1. From Non‑Standard to Standard
1.1 The chaotic early years
Multiple database types fragmented DBA work and ignored user needs.
1.2 Moving toward standards
We reduced DB varieties, chose a commercial DB as the standard, unified HA and disaster‑recovery, monitored infrastructure health, and built a closed‑loop proactive prevention process that freed DBAs for higher‑value tasks.
First, we cut DB types and selected the strongest commercial DB as the standard.
Second, we unified HA and disaster‑recovery to avoid custom solutions causing operational errors.
Third, we monitored basic resources (storage, network, hosts) and addressed issues promptly.
Fourth, we established a proactive prevention loop, improving stability and allowing DBAs to focus on meaningful work.
2. From Traditional to Open‑Source
2.1 De‑commercializing
Top‑down decision to adopt open‑source; pilot on the core warehouse system, relying mainly on internal talent rather than external MySQL experts.
Key database fundamentals: transaction control and indexing.
We kept business logic out of the DB, used vertical data source splitting, and employed SAN for HA while developing a non‑SAN automatic failover solution.
2.2 Operations‑oriented development
We built a dedicated ops‑dev team, blending experienced engineers with fresh graduates, aligning ops rigor with dev creativity, and establishing separate but collaborative teams for configuration, monitoring, capacity, hardware‑software labs, interaction, disaster recovery, and restoration.
3. From Centralized to Distributed
3.1 Scaling limits of single instances
MySQL TPS caps around 5 000 in production; vertical splitting reached limits, leading to regional data partitioning and increased operational complexity.
3.2 Mycat as a proxy
After extensive testing, we adopted Mycat as the middleware, extending it with an SQL firewall, large‑data aggregation, and performance tweaks; the order‑processing system now handles >200 k TPS during peaks.
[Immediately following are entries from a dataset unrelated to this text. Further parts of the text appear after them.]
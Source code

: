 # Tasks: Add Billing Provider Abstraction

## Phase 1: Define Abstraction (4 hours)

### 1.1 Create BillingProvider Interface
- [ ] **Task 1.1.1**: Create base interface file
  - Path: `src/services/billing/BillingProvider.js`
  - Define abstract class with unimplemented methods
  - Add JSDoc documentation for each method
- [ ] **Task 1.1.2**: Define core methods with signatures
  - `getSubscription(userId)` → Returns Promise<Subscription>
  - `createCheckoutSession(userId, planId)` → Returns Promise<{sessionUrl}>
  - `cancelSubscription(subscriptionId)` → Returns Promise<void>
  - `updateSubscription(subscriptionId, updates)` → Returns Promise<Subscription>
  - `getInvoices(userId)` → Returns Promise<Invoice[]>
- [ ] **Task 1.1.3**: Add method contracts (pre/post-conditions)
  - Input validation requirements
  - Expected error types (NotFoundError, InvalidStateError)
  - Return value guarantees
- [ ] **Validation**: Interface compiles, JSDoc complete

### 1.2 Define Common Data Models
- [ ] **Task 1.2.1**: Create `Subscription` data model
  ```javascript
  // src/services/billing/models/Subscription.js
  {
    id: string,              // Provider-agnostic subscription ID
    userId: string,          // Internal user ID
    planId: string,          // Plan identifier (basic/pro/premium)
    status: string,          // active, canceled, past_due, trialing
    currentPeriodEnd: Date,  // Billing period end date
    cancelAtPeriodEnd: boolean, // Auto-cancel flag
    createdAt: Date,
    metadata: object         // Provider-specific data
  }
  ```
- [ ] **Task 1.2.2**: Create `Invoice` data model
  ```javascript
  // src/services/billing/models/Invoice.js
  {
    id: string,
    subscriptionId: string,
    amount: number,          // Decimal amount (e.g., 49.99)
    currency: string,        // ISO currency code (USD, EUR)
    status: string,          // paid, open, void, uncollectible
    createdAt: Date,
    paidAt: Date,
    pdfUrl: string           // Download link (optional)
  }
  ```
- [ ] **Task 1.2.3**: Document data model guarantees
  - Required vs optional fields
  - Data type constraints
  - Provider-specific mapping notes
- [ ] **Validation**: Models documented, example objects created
3.3 Large‑data aggregation
Moved massive sorting from heap to external storage, enabling aggregation of billions of rows without OOM.
3.4 SQL firewall
Embedded firewall enforces coding standards, blocks missing indexes, and captures problematic SQL in development environments.
4. Intelligent Operations
4.1 Collaborative platform
ThinkDB provides configuration discovery, real‑time monitoring, capacity forecasting, hardware‑software labs, self‑service portals, automated disaster‑recovery, and point‑in‑time restoration.
4.2 Automation of HA and resource pools
Using MGR, semi‑sync replication, and dual‑heartbeat checks, we achieve automatic failover; resource pools balance instances based on usage thresholds and peak forecasts.
Resource‑pool logic controls Pctfree/Pctused limits, automatically relocating instances when thresholds are exceeded and integrating capacity predictions for peak demand.
4.3 SQL quality control
Mycat’s firewall blocks bad SQL in dev, release pipelines include code review, and production scores drive continuous optimization across business systems.
4.4 Operational insights
By treating upstream issues as our own, we reduced annual incidents from 20 to zero over three years, showing that solid foundational ops enable higher‑level innovation.